What to do: When you reach the line that has "- Configuration files change" in the material below, reproduce it and each line after it exactly, through the last one.
┄┄┄┄┄┄┄┄┄┄┄┄┄┄┄┄┄┄┄┄
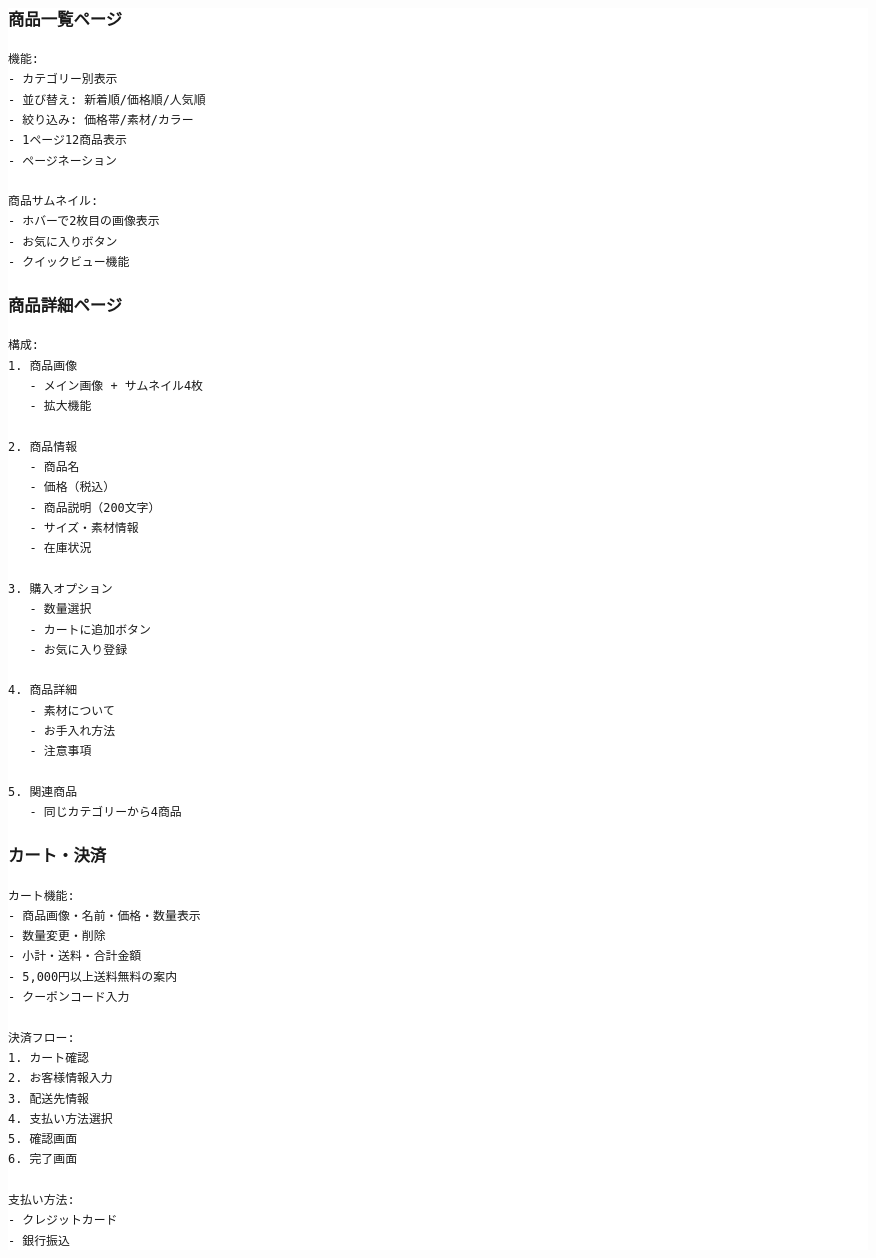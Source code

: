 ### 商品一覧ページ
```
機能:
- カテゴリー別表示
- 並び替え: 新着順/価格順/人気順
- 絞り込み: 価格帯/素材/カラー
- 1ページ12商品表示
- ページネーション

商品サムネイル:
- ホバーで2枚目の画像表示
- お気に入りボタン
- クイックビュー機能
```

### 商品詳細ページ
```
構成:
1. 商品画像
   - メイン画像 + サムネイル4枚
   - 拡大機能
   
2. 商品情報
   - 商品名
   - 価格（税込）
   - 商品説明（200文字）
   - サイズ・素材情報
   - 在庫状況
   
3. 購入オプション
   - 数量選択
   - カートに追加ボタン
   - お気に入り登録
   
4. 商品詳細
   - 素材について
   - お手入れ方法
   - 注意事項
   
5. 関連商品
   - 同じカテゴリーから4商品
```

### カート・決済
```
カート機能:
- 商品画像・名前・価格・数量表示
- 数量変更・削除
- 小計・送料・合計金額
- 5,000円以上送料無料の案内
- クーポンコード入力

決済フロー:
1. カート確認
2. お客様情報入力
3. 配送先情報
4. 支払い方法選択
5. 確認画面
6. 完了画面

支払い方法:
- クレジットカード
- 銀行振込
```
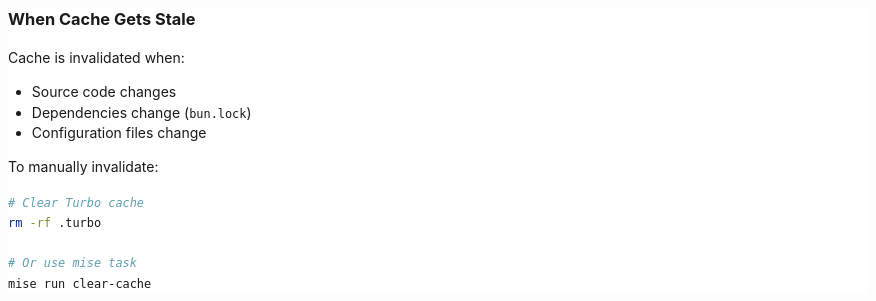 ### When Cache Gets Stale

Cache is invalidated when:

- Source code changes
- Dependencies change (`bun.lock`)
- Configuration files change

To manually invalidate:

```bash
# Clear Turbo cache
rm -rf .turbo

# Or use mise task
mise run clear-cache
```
┄┄┄┄┄┄┄┄┄┄┄┄┄┄┄┄┄┄┄┄
Your solution:
- Configuration files change

To manually invalidate:

```bash
# Clear Turbo cache
rm -rf .turbo

# Or use mise task
mise run clear-cache
```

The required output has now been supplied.